Either side of that, we have two long training montages comparing the homespun honesty of Rocky’s training with the naughty, doping inspired, technological training of Drago. But then this is not a subtle film. Any film that opens with two boxing gloves – one American, one Soviet – flying towards each other and exploding isn’t exactly pulling its punches on the subtlety front. The political commentary in the film is laughably naïve, from Creed’s inane chatter about American pride, to the laughable depiction of the Soviet officials as distant Bond villains, to Rocky’s closing speech after his victory (spoilers) with its infamous “If I can change, you can change!” refrain. Did the makers think they were putting a hammer to the Berlin Wall here or something?

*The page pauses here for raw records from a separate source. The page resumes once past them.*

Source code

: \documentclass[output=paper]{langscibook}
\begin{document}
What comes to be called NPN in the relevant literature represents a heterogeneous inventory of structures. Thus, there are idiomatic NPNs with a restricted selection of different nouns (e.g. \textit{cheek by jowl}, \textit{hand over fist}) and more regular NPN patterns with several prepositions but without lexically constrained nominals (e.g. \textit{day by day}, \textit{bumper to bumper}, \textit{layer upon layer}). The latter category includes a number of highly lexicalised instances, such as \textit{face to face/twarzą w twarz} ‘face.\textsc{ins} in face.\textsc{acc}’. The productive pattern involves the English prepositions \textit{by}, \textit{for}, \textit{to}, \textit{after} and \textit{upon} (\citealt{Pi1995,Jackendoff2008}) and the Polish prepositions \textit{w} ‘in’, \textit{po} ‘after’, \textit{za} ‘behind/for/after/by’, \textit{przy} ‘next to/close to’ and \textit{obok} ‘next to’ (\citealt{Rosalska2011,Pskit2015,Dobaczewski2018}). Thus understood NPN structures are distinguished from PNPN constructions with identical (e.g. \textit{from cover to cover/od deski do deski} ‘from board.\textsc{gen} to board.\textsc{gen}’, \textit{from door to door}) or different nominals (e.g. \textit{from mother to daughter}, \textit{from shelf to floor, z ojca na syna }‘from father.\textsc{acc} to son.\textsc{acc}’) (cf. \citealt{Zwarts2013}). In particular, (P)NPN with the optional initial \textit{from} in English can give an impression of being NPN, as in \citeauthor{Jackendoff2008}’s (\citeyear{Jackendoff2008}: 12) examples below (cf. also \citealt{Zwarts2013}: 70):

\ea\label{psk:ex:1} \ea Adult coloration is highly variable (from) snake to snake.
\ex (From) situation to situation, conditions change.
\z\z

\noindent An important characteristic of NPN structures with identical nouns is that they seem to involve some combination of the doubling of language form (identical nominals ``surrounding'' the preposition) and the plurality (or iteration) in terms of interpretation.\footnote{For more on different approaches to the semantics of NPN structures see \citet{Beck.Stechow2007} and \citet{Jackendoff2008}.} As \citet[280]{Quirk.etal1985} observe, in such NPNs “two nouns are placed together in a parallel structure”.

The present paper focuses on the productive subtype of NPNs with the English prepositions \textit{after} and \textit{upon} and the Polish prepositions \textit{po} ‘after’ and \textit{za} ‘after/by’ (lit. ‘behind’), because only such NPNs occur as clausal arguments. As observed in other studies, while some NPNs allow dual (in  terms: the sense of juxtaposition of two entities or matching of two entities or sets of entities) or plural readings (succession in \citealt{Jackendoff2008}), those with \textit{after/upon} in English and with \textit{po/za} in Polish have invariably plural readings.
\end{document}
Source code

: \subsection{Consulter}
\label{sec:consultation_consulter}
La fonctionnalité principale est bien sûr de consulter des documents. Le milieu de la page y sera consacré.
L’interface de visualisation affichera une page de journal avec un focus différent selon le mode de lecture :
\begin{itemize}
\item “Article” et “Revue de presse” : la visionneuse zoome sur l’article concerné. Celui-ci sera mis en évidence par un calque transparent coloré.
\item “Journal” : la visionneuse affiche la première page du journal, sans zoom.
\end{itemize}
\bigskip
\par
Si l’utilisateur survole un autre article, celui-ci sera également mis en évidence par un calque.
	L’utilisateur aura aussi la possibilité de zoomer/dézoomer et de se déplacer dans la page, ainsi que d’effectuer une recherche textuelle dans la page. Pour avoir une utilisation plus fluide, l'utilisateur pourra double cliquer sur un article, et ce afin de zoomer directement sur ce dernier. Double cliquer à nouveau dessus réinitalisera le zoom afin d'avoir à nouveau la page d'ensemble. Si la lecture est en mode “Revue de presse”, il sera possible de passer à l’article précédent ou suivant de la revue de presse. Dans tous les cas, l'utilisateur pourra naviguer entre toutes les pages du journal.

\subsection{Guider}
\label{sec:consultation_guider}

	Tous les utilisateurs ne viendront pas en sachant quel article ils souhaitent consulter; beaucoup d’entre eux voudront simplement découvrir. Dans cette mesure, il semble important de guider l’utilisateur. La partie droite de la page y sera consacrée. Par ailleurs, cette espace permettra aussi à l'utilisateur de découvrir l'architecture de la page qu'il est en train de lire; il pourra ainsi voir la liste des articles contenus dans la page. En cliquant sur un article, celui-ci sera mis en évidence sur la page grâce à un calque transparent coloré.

Most of the rest of the film moves between padding and the bizarre. Almost every single scene ends with a freeze frame, possibly one of the most clunky visual devices you could hope to see. Stallone as director focuses his camera with such loving intensity on his own chiselled frame that it’s almost a sort of camp classic. Some of the conversation and physicality between Creed and Rocky is almost laughable in its inadvertent homoeroticism. 

Then there is plenty of dumb stuff as well. I’d totally forgotten this film showpieces a robot servant whom Rocky’s brother-in-law Paulie (Burt Young) spends most the film treating like a hen-pecking wife. This robot is a bizarre sci-fi addition to the story, which seems to have walked in from a different film.

The fighting when it comes is pretty good, I’ll give it that. Yes literally everything in the boxing ring is so predictable you could write it down in advance, but as always there is something quite moving about watching Rocky take such punishment to emerge as victor. Heck even the Soviet crowd start chanting his name (take that Cold War!). But it’s fine. Drago isn’t even a character (he doesn’t even really have any lines), but that doesn’t really matter as its Lundgren’s size and strength that sells the show (he towers over famously titchy Stallone).

Rocky IV is predictable hokum, that offers precisely zero surprises and must have taken a wet weekend to write. Its bizarre robot sub plot, matched with the endless music videos, montages and flashbacks to old movies, shows that the well was pretty much dry by the time this film came around. But you know the formula still sorta works, and you still cheer as Rocky turns an epic pummelling into triumph. Carl Weathers is pretty good, Creed’s death is as strangely affecting as it is totally ludicrous (never in a million years, by the way, would either of the fights in this film be allowed to continue) but Rocky IV’s okay. And of course it ended the Cold War.